AIM OF THE TASK ▸ Word by word and line by line, write out all of the records.

*** Opening RECORDED DATA ***

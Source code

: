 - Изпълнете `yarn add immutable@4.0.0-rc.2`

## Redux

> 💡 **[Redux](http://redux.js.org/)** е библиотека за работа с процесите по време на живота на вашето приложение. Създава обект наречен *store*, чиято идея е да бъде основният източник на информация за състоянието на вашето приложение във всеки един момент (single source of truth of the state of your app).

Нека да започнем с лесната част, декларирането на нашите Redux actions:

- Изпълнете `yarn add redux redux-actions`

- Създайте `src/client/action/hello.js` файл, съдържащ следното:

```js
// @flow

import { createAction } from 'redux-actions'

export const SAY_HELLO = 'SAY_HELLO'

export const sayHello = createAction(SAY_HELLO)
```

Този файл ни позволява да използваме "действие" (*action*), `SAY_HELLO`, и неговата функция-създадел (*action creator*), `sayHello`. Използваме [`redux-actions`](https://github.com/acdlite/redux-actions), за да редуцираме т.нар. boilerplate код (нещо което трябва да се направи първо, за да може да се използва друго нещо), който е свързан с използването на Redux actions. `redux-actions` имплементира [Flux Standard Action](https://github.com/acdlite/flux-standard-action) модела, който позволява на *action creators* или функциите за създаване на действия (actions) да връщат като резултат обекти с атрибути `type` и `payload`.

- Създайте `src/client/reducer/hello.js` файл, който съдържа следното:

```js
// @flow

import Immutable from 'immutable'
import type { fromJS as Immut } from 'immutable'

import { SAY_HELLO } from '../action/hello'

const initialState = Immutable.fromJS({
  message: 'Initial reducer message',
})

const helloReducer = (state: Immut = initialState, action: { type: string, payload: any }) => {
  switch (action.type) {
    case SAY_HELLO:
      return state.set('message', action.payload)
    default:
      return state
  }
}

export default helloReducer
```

*** Closing RECORDED DATA ***

FINAL ANSWER ▸
Source code

: - Изпълнете `yarn add immutable@4.0.0-rc.2`

## Redux

> 💡 **[Redux](http://redux.js.org/)** е библиотека за работа с процесите по време на живота на вашето приложение. Създава обект наречен *store*, чиято идея е да бъде основният източник на информация за състоянието на вашето приложение във всеки един момент (single source of truth of the state of your app).

Нека да започнем с лесната част, декларирането на нашите Redux actions:

- Изпълнете `yarn add redux redux-actions`

- Създайте `src/client/action/hello.js` файл, съдържащ следното:

```js
// @flow

import { createAction } from 'redux-actions'

export const SAY_HELLO = 'SAY_HELLO'

export const sayHello = createAction(SAY_HELLO)
```

Този файл ни позволява да използваме "действие" (*action*), `SAY_HELLO`, и неговата функция-създадел (*action creator*), `sayHello`. Използваме [`redux-actions`](https://github.com/acdlite/redux-actions), за да редуцираме т.нар. boilerplate код (нещо което трябва да се направи първо, за да може да се използва друго нещо), който е свързан с използването на Redux actions. `redux-actions` имплементира [Flux Standard Action](https://github.com/acdlite/flux-standard-action) модела, който позволява на *action creators* или функциите за създаване на действия (actions) да връщат като резултат обекти с атрибути `type` и `payload`.

- Създайте `src/client/reducer/hello.js` файл, който съдържа следното:

```js
// @flow

import Immutable from 'immutable'
import type { fromJS as Immut } from 'immutable'

import { SAY_HELLO } from '../action/hello'

const initialState = Immutable.fromJS({
  message: 'Initial reducer message',
})

const helloReducer = (state: Immut = initialState, action: { type: string, payload: any }) => {
  switch (action.type) {
    case SAY_HELLO:
      return state.set('message', action.payload)
    default:
      return state
  }
}

export default helloReducer
```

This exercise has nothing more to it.